Stored data entries
»»

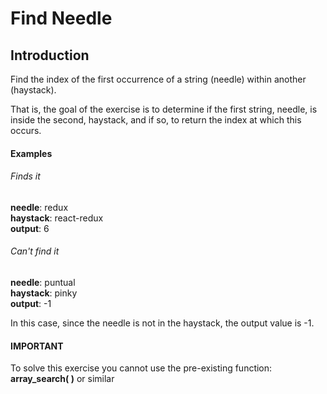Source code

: 

# Find Needle
## Introduction
Find the index of the first occurrence of a string (needle) within another (haystack).

That is, the goal of the exercise is to determine if the first string, needle, is inside the second, haystack, and if so, to return the index at which this occurs.

#### Examples
###### Finds it
**needle**: redux       
**haystack**: react-redux        
**output**: 6       

###### Can't find it
**needle**: puntual           
**haystack**: pinky          
**output**: -1             

In this case, since the needle is not in the haystack, the output value is -1.

#### IMPORTANT
To solve this exercise you cannot use the pre-existing function: <b>array_search( )</b> or similar
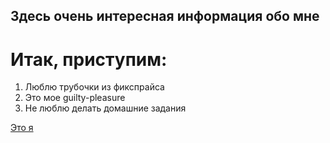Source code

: ## Здесь очень интересная информация обо мне

# Итак, приступим:

1. Люблю трубочки из фикспрайса
2. Это мое guilty-pleasure
3. Не люблю делать домашние задания

[Это я](https://koteiki.com/wp-content/uploads/2019/03/3-27.jpg)
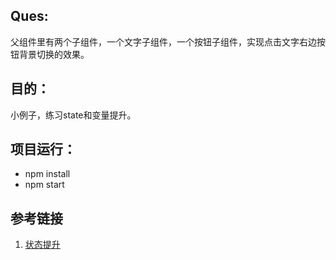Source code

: ## Ques:
  父组件里有两个子组件，一个文字子组件，一个按钮子组件，实现点击文字右边按钮背景切换的效果。

## 目的：
  小例子，练习state和变量提升。

## 项目运行：
   - npm install
   - npm start

## 参考链接
1. [状态提升](https://doc.react-china.org/docs/lifting-state-up.html)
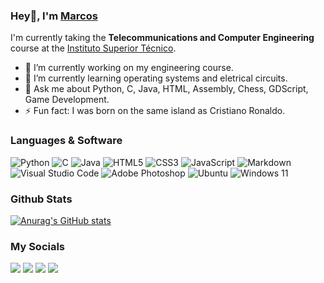 ### Hey👋, I'm [Marcos](https://github.com/mc8mac)
I'm currently taking the **Telecommunications and Computer Engineering** course at the [Instituto Superior Técnico](https://tecnico.ulisboa.pt/).

- 🔭 I’m currently working on my engineering course.
- 🌱 I’m currently learning operating systems and eletrical circuits.
- 💬 Ask me about Python, C, Java, HTML, Assembly, Chess, GDScript, Game Development.
- ⚡ Fun fact: I was born on the same island as Cristiano Ronaldo.

### Languages & Software
![Python](https://img.shields.io/badge/python-3670A0?style=for-the-badge&logo=python&logoColor=ffdd54)
![C](https://img.shields.io/badge/c-%2300599C.svg?style=for-the-badge&logo=c&logoColor=white)
![Java](https://img.shields.io/badge/java-%23ED8B00.svg?style=for-the-badge&logo=openjdk&logoColor=white)
![HTML5](https://img.shields.io/badge/html5-%23E34F26.svg?style=for-the-badge&logo=html5&logoColor=white)
![CSS3](https://img.shields.io/badge/css3-%231572B6.svg?style=for-the-badge&logo=css3&logoColor=white)
![JavaScript](https://img.shields.io/badge/javascript-%23323330.svg?style=for-the-badge&logo=javascript&logoColor=%23F7DF1E)
![Markdown](https://img.shields.io/badge/markdown-%23000000.svg?style=for-the-badge&logo=markdown&logoColor=white)
![Visual Studio Code](https://img.shields.io/badge/Visual%20Studio%20Code-0078d7.svg?style=for-the-badge&logo=visual-studio-code&logoColor=white)
![Adobe Photoshop](https://img.shields.io/badge/adobe%20photoshop-%2331A8FF.svg?style=for-the-badge&logo=adobe%20photoshop&logoColor=white)
![Ubuntu](https://img.shields.io/badge/Ubuntu-E95420?style=for-the-badge&logo=ubuntu&logoColor=white)
![Windows 11](https://img.shields.io/badge/Windows%2011-%230079d5.svg?style=for-the-badge&logo=Windows%2011&logoColor=white)


### Github Stats
[![Anurag's GitHub stats](https://github-readme-stats.vercel.app/api?username=mc8mac&theme=transparent)](https://github.com/anuraghazra/github-readme-stats)

### My Socials
[<img src= "https://img.shields.io/badge/Gmail-D14836?style=for-the-badge&logo=gmail&logoColor=white"></img>](mailto:marcosmachadomcm@gmail.com)
[<img src= "https://img.shields.io/badge/LinkedIn-0077B5?style=for-the-badge&logo=linkedin&logoColor=white"></img>](https://www.linkedin.com/in/marcos-machado-376b1a290/)
[<img src= "https://img.shields.io/badge/GitHub-100000?style=for-the-badge&logo=github&logoColor=white"></img>](https://github.com/mc8mac)
[<img src= "https://img.shields.io/badge/Discord-7289DA?style=for-the-badge&logo=discord&logoColor=white"></img>](https://discordapp.com/users/1007788936011194431)
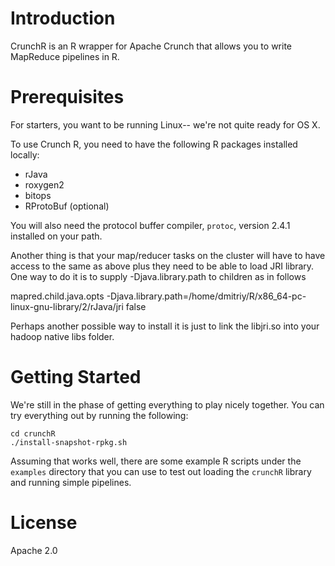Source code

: Introduction
===============
CrunchR is an R wrapper for Apache Crunch that allows you to write MapReduce pipelines in R.

Prerequisites
===============
For starters, you want to be running Linux-- we're not quite ready for OS X.

To use Crunch R, you need to have the following R packages installed locally:
* rJava
* roxygen2
* bitops
* RProtoBuf (optional)

You will also need the protocol buffer compiler, `protoc`, version 2.4.1 installed on your path.

Another thing is that your map/reducer tasks on the cluster will have to have access to the same as above 
plus they need to be able to load JRI library. One way to do it is to supply -Djava.library.path 
to children as in follows 

  <property>
     <name>mapred.child.java.opts</name>
     <value>-Djava.library.path=/home/dmitriy/R/x86_64-pc-linux-gnu-library/2/rJava/jri </value>
     <final>false</final>
  </property>

Perhaps another possible way to install it is just to link the libjri.so into your hadoop native libs folder.


Getting Started
================
We're still in the phase of getting everything to play nicely together. You can try everything out
by running the following:

	cd crunchR
	./install-snapshot-rpkg.sh

Assuming that works well, there are some example R scripts under the `examples` directory that
you can use to test out loading the `crunchR` library and running simple pipelines.

License
=======
Apache 2.0
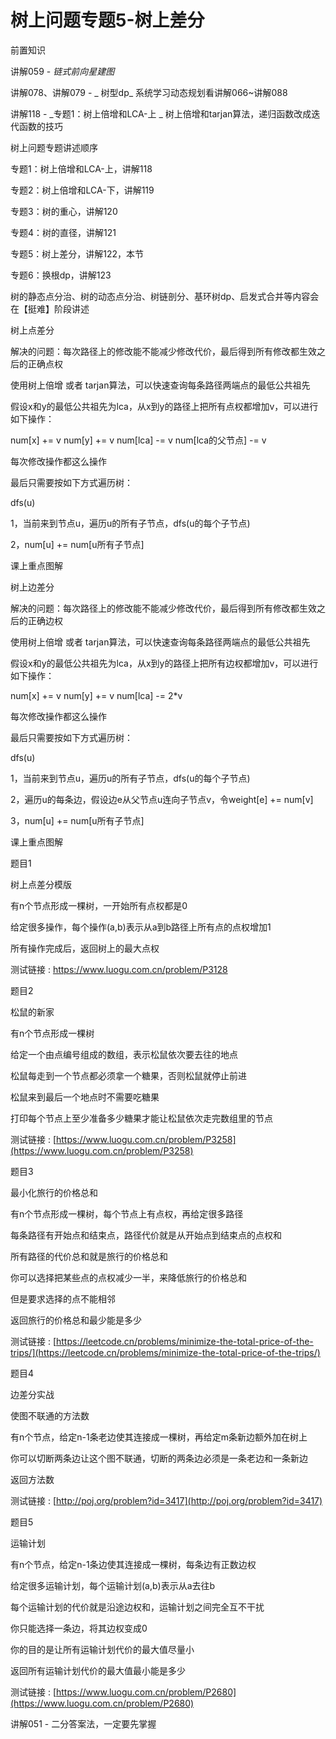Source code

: # 树上问题专题5-树上差分

前置知识

讲解059 -  _链式前向星建图_

讲解078、讲解079 - _ 树型dp_            系统学习动态规划看讲解066~讲解088

讲解118 -  _专题1：树上倍增和LCA-上    _ 树上倍增和tarjan算法，递归函数改成迭代函数的技巧

树上问题专题讲述顺序

专题1：树上倍增和LCA-上，讲解118

专题2：树上倍增和LCA-下，讲解119

专题3：树的重心，讲解120

专题4：树的直径，讲解121

专题5：树上差分，讲解122，本节

专题6：换根dp，讲解123

树的静态点分治、树的动态点分治、树链剖分、基环树dp、启发式合并等内容会在【挺难】阶段讲述

树上点差分

解决的问题：每次路径上的修改能不能减少修改代价，最后得到所有修改都生效之后的正确点权

使用树上倍增 或者 tarjan算法，可以快速查询每条路径两端点的最低公共祖先

假设x和y的最低公共祖先为lca，从x到y的路径上把所有点权都增加v，可以进行如下操作：

num[x] += v   num[y] += v   num[lca] -= v   num[lca的父节点] -= v

每次修改操作都这么操作

最后只需要按如下方式遍历树：

dfs(u)

1，当前来到节点u，遍历u的所有子节点，dfs(u的每个子节点)

2，num[u] += num[u所有子节点]

课上重点图解

树上边差分

解决的问题：每次路径上的修改能不能减少修改代价，最后得到所有修改都生效之后的正确边权

使用树上倍增 或者 tarjan算法，可以快速查询每条路径两端点的最低公共祖先

假设x和y的最低公共祖先为lca，从x到y的路径上把所有边权都增加v，可以进行如下操作：

num[x] += v   num[y] += v   num[lca] -= 2*v

每次修改操作都这么操作

最后只需要按如下方式遍历树：

dfs(u)

1，当前来到节点u，遍历u的所有子节点，dfs(u的每个子节点)

2，遍历u的每条边，假设边e从父节点u连向子节点v，令weight[e] += num[v]

3，num[u] += num[u所有子节点]

课上重点图解

题目1

树上点差分模版

有n个节点形成一棵树，一开始所有点权都是0

给定很多操作，每个操作(a,b)表示从a到b路径上所有点的点权增加1

所有操作完成后，返回树上的最大点权

测试链接 : https://www.luogu.com.cn/problem/P3128

题目2

松鼠的新家

有n个节点形成一棵树

给定一个由点编号组成的数组，表示松鼠依次要去往的地点

松鼠每走到一个节点都必须拿一个糖果，否则松鼠就停止前进

松鼠来到最后一个地点时不需要吃糖果

打印每个节点上至少准备多少糖果才能让松鼠依次走完数组里的节点

测试链接 : [https://www.luogu.com.cn/problem/P3258](https://www.luogu.com.cn/problem/P3258)

题目3

最小化旅行的价格总和

有n个节点形成一棵树，每个节点上有点权，再给定很多路径

每条路径有开始点和结束点，路径代价就是从开始点到结束点的点权和

所有路径的代价总和就是旅行的价格总和

你可以选择把某些点的点权减少一半，来降低旅行的价格总和

但是要求选择的点不能相邻

返回旅行的价格总和最少能是多少

测试链接 : [https://leetcode.cn/problems/minimize-the-total-price-of-the-trips/](https://leetcode.cn/problems/minimize-the-total-price-of-the-trips/)

题目4

边差分实战

使图不联通的方法数

有n个节点，给定n-1条老边使其连接成一棵树，再给定m条新边额外加在树上

你可以切断两条边让这个图不联通，切断的两条边必须是一条老边和一条新边

返回方法数

测试链接 : [http://poj.org/problem?id=3417](http://poj.org/problem?id=3417)

题目5

运输计划

有n个节点，给定n-1条边使其连接成一棵树，每条边有正数边权

给定很多运输计划，每个运输计划(a,b)表示从a去往b

每个运输计划的代价就是沿途边权和，运输计划之间完全互不干扰

你只能选择一条边，将其边权变成0

你的目的是让所有运输计划代价的最大值尽量小

返回所有运输计划代价的最大值最小能是多少

测试链接 : [https://www.luogu.com.cn/problem/P2680](https://www.luogu.com.cn/problem/P2680)

讲解051 - 二分答案法，一定要先掌握

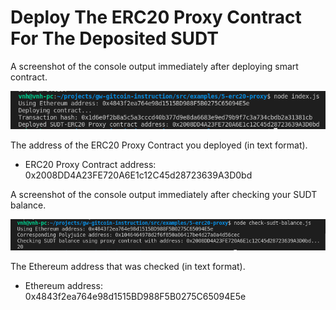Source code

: # Deploy The ERC20 Proxy Contract For The Deposited SUDT

A screenshot of the console output immediately after deploying smart contract.

![](./task51.png)

The address of the ERC20 Proxy Contract you deployed (in text format).

- ERC20 Proxy Contract address: 0x2008DD4A23FE720A6E1c12C45d28723639A3D0bd

A screenshot of the console output immediately after checking your SUDT balance.

![](./task53.png)

The Ethereum address that was checked (in text format).

- Ethereum address: 0x4843f2ea764e98d1515BD988F5B0275C65094E5e
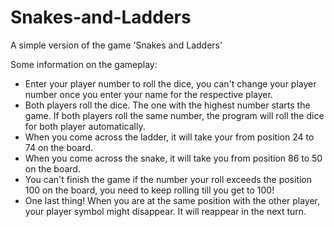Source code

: # Snakes-and-Ladders
A simple version of the game 'Snakes and Ladders'

Some information on the gameplay:

- Enter your player number to roll the dice, you can't change your player number once you enter your name for the respective player.
- Both players roll the dice. The one with the highest number starts the game. If both players roll the same number, the program will roll the dice for both player automatically.
- When you come across the ladder, it will take your from position 24 to 74 on the board.
- When you come across the snake, it will take you from position 86 to 50 on the board.
- You can't finish the game if the number your roll exceeds the position 100 on the board, you need to keep rolling till you get to 100!
- One last thing! When you are at the same position with the other player, your player symbol might disappear. It will reappear in the next turn.
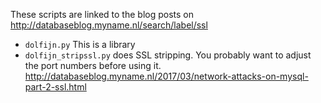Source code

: These scripts are linked to the blog posts on http://databaseblog.myname.nl/search/label/ssl

* `dolfijn.py` This is a library
* `dolfijn_stripssl.py` does SSL stripping. You probably want to adjust the port numbers before using it. http://databaseblog.myname.nl/2017/03/network-attacks-on-mysql-part-2-ssl.html
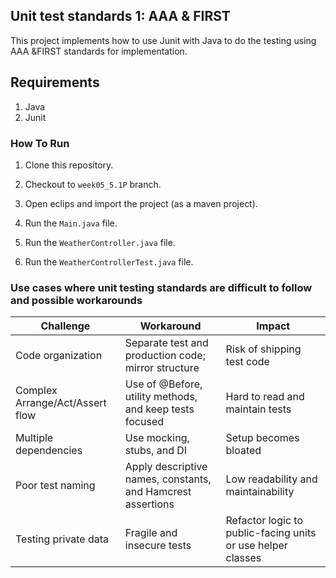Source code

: ## Unit test standards 1: AAA & FIRST
This project implements how to use Junit with Java to do the testing using AAA &FIRST standards for implementation.


## Requirements
1. Java
2. Junit


### How To Run

1. Clone this repository.

2. Checkout to `week05_5.1P` branch.

3. Open eclips and import the project (as a maven project).

4. Run the `Main.java` file.

5. Run the `WeatherController.java` file.

6. Run the `WeatherControllerTest.java` file.

### Use cases where unit testing standards are difficult to follow and possible workarounds

| Challenge                        | Workaround                                                  | Impact                                                      |
| -------------------------------- | ----------------------------------------------------------- | ----------------------------------------------------------- |
| Code organization                | Separate test and production code; mirror structure         | Risk of shipping test code                                  |
| Complex Arrange/Act/Assert flow  | Use of @Before, utility methods, and keep tests focused     | Hard to read and maintain tests                             |
| Multiple dependencies            | Use mocking, stubs, and DI                                  | Setup becomes bloated                                       |
| Poor test naming                 | Apply descriptive names, constants, and Hamcrest assertions | Low readability and maintainability                         |
| Testing private data             | Fragile and insecure tests                                  | Refactor logic to public-facing units or use helper classes |
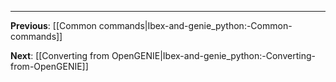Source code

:
-------------------------------------------------------------------------------

**Previous**: [[Common commands|Ibex-and-genie_python:-Common-commands]]

**Next**: [[Converting from OpenGENIE|Ibex-and-genie_python:-Converting-from-OpenGENIE]]
   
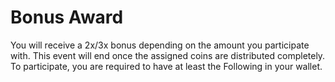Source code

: # Bonus Award
You will receive a 2x/3x bonus depending on the amount you participate with. This event will end once the assigned coins are distributed completely. To participate, you are required to have at least the Following in your wallet.
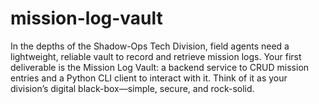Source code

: # mission-log-vault
In the depths of the Shadow-Ops Tech Division, field agents need a lightweight, reliable vault to record and retrieve mission logs. Your first deliverable is the Mission Log Vault: a backend service to CRUD mission entries and a Python CLI client to interact with it. Think of it as your division’s digital black-box—simple, secure, and rock-solid.
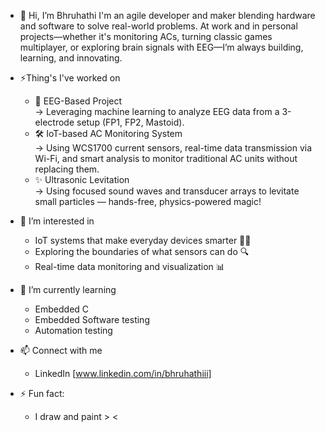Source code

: - 👋 Hi, I’m Bhruhathi
  I'm an agile developer and  maker blending hardware and software to solve real-world problems. At work and in personal projects—whether it's monitoring ACs, turning classic games multiplayer, or exploring brain signals with EEG—I’m always building, learning, and innovating.

- ⚡️Thing's I've worked on
  - 🧠 EEG-Based Project  
    → Leveraging machine learning to analyze EEG data from a 3-electrode setup (FP1, FP2, Mastoid).
  - 🛠️ IoT-based AC Monitoring System  
    → Using WCS1700 current sensors, real-time data transmission via Wi-Fi, and smart analysis to monitor traditional AC units without replacing them.
  - ✨ Ultrasonic Levitation  
    → Using focused sound waves and transducer arrays to levitate small particles — hands-free, physics-powered magic!

- 👀 I’m interested in
  - IoT systems that make everyday devices smarter 🔌📶
  - Exploring the boundaries of what sensors can do 🔍
  - Real-time data monitoring and visualization 📊 

- 🌱 I’m currently learning
  - Embedded C
  - Embedded Software testing
  - Automation testing

- 📫 Connect with  me
  - LinkedIn [www.linkedin.com/in/bhruhathiii]

- ⚡ Fun fact:
  - I draw and paint > <
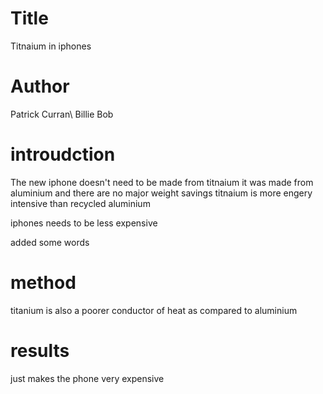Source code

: # Title
Titnaium in iphones 


# Author
Patrick Curran\\
Billie Bob

# introudction
The new iphone doesn't need to be made from titnaium 
it was made from aluminium and there are no major weight savings
titnaium is more engery intensive than recycled aluminium 


iphones needs to be less expensive

added some words

# method
titanium is also a poorer conductor of heat as compared to aluminium


# results
just makes the phone very expensive 
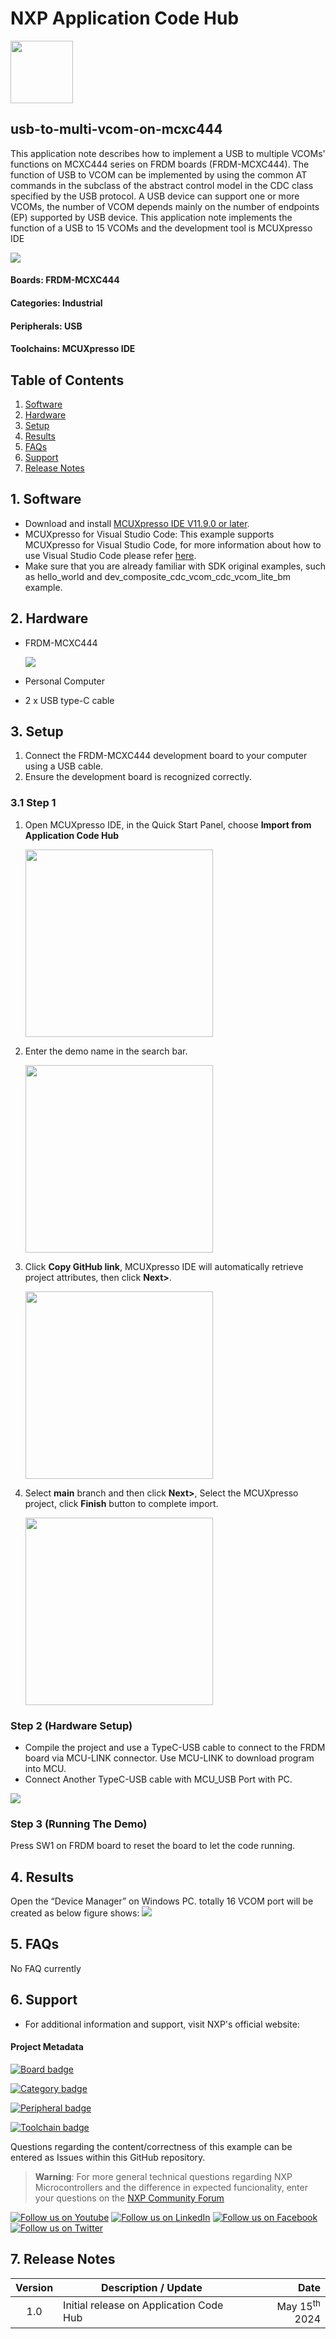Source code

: # NXP Application Code Hub
[<img src="https://mcuxpresso.nxp.com/static/icon/nxp-logo-color.svg" width="100"/>](https://www.nxp.com)

## usb-to-multi-vcom-on-mcxc444
This application note describes how to implement a USB to multiple VCOMs' functions on MCXC444 series on FRDM boards (FRDM-MCXC444). The function of USB to VCOM can be implemented by using the common AT commands in the subclass of the abstract control model in the CDC class specified by the USB protocol. A USB device can support one or more VCOMs, the number of VCOM depends mainly on the number of endpoints (EP) supported by USB device. This application note implements the function of a USB to 15 VCOMs and the development tool is MCUXpresso IDE

![](image/multi_vcom.png)


#### Boards: FRDM-MCXC444
#### Categories: Industrial
#### Peripherals: USB
#### Toolchains: MCUXpresso IDE

## Table of Contents
1. [Software](#step1)
2. [Hardware](#step2)
3. [Setup](#step3)
4. [Results](#step4)
5. [FAQs](#step5) 
6. [Support](#step6)
7. [Release Notes](#step7)

## 1. Software<a name="step1"></a>
- Download and install [MCUXpresso IDE V11.9.0 or later](https://nxp.flexnetoperations.com/control/frse/download?agree=Accept&element=3595113).
- MCUXpresso for Visual Studio Code: This example supports MCUXpresso for Visual Studio Code, for more information about how to use Visual Studio Code please refer [here](https://www.nxp.com/design/training/getting-started-with-mcuxpresso-for-visual-studio-code:TIP-GETTING-STARTED-WITH-MCUXPRESSO-FOR-VS-CODE).
- Make sure that you are already familiar with SDK original examples, such as hello_world and dev_composite_cdc_vcom_cdc_vcom_lite_bm example.

## 2. Hardware<a name="step2"></a>
* FRDM-MCXC444

  ![](image/frdm_mcxc444.jpg)
* Personal Computer
* 2 x USB type-C cable

## 3. Setup<a name="step3"></a>
1. Connect the FRDM-MCXC444 development board to your computer using a USB cable.
2. Ensure the development board is recognized correctly.

### 3.1 Step 1

1. Open MCUXpresso IDE, in the Quick Start Panel, choose **Import from Application Code Hub**    

	[<img src="image/import_project_1.png" width="300"/>](image/import_project_1.png)

2. Enter the demo name in the search bar.   

	[<img src="image/import_project_2.png" width="300"/>](image/import_project_2.png)

3. Click **Copy GitHub link**, MCUXpresso IDE will automatically retrieve project attributes, then click **Next>**.   

	[<img src="image/import_project_3.png" width="300"/>](image/import_project_3.png)

4. Select **main** branch and then click **Next>**, Select the MCUXpresso project, click **Finish** button to complete import.   

	[<img src="image/import_project_4.png" width="300"/>](image/import_project_4.png)
	

### Step 2 (Hardware Setup)

* Compile the project and use a TypeC-USB cable to connect to the FRDM board via MCU-LINK connector. Use MCU-LINK to download program into MCU. 
* Connect Another TypeC-USB cable with MCU_USB Port with PC. 

![](image/1.png)

### Step 3 (Running The Demo)

Press SW1 on FRDM board to reset the board to let the code running.

## 4. Results<a name="step4"></a>
Open the “Device Manager” on Windows PC. totally 16 VCOM port will be created as below figure shows:
![](image/multi_vcom.png)

## 5. FAQs<a name="step5"></a>
No FAQ currently

## 6. Support<a name="step6"></a>
- For additional information and support, visit NXP's official website:

#### Project Metadata
<!----- Boards ----->
[![Board badge](https://img.shields.io/badge/Board-FRDM&ndash;MCXC444-blue)](https://github.com/search?q=org%3Anxp-appcodehub+FRDM-MCXC444+in%3Areadme&type=Repositories)

<!----- Categories ----->
[![Category badge](https://img.shields.io/badge/Category-INDUSTRIAL-yellowgreen)](https://github.com/search?q=org%3Anxp-appcodehub+industrial+in%3Areadme&type=Repositories)

<!----- Peripherals ----->
[![Peripheral badge](https://img.shields.io/badge/Peripheral-USB-yellow)](https://github.com/search?q=org%3Anxp-appcodehub+usb+in%3Areadme&type=Repositories)

<!----- Toolchains ----->
[![Toolchain badge](https://img.shields.io/badge/Toolchain-MCUXPRESSO%20IDE-orange)](https://github.com/search?q=org%3Anxp-appcodehub+mcux+in%3Areadme&type=Repositories)

Questions regarding the content/correctness of this example can be entered as Issues within this GitHub repository.

>**Warning**: For more general technical questions regarding NXP Microcontrollers and the difference in expected funcionality, enter your questions on the [NXP Community Forum](https://community.nxp.com/)

[![Follow us on Youtube](https://img.shields.io/badge/Youtube-Follow%20us%20on%20Youtube-red.svg)](https://www.youtube.com/@NXP_Semiconductors)
[![Follow us on LinkedIn](https://img.shields.io/badge/LinkedIn-Follow%20us%20on%20LinkedIn-blue.svg)](https://www.linkedin.com/company/nxp-semiconductors)
[![Follow us on Facebook](https://img.shields.io/badge/Facebook-Follow%20us%20on%20Facebook-blue.svg)](https://www.facebook.com/nxpsemi/)
[![Follow us on Twitter](https://img.shields.io/badge/Twitter-Follow%20us%20on%20Twitter-white.svg)](https://twitter.com/NXP)

## 7. Release Notes<a name="step7"></a>
| Version | Description / Update                           | Date                        |
|:-------:|------------------------------------------------|----------------------------:|
| 1.0     | Initial release on Application Code Hub        | May 15<sup>th</sup> 2024 |

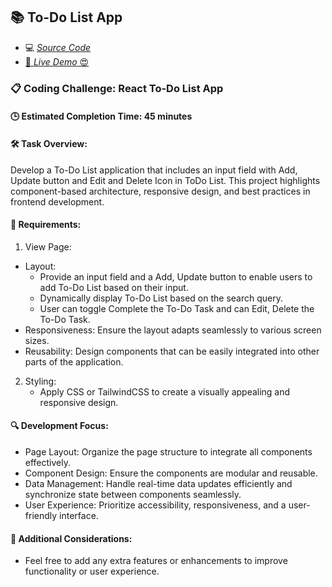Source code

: ## 📚 To-Do List App

- 💻 [_Source Code_](/src/features/todo-list)
- [🚀 _Live Demo_ 😍](https://devfoundry.netlify.app/todo-list)

### 📋 Coding Challenge: React To-Do List App

#### 🕒 Estimated Completion Time: 45 minutes

#### 🛠️ Task Overview:

Develop a To-Do List application that includes an input field with Add, Update button and Edit and Delete Icon in ToDo List. This project highlights component-based architecture, responsive design, and best practices in frontend development.

#### 📌 Requirements:

1. View Page:

- Layout:
  - Provide an input field and a Add, Update button to enable users to add To-Do List based on their input.
  - Dynamically display To-Do List based on the search query.
  - User can toggle Complete the To-Do Task and can Edit, Delete the To-Do Task.
- Responsiveness: Ensure the layout adapts seamlessly to various screen sizes.
- Reusability: Design components that can be easily integrated into other parts of the application.

2. Styling:
   - Apply CSS or TailwindCSS to create a visually appealing and responsive design.

#### 🔍 Development Focus:

- Page Layout: Organize the page structure to integrate all components effectively.
- Component Design: Ensure the components are modular and reusable.
- Data Management: Handle real-time data updates efficiently and synchronize state between components seamlessly.
- User Experience: Prioritize accessibility, responsiveness, and a user-friendly interface.

#### 🌟 Additional Considerations:

- Feel free to add any extra features or enhancements to improve functionality or user experience.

««

* **Problem to work on**
Copy all lines of the preceding data that hold the word "from".

* **Output for this task**
- When you come across the ladder, it will take your from position 24 to 74 on the board.
- When you come across the snake, it will take you from position 86 to 50 on the board.
**Next**: [[Converting from OpenGENIE|Ibex-and-genie_python:-Converting-from-OpenGENIE]]
    → Leveraging machine learning to analyze EEG data from a 3-electrode setup (FP1, FP2, Mastoid).
The new iphone doesn't need to be made from titnaium 
it was made from aluminium and there are no major weight savings
1. Open MCUXpresso IDE, in the Quick Start Panel, choose **Import from Application Code Hub**    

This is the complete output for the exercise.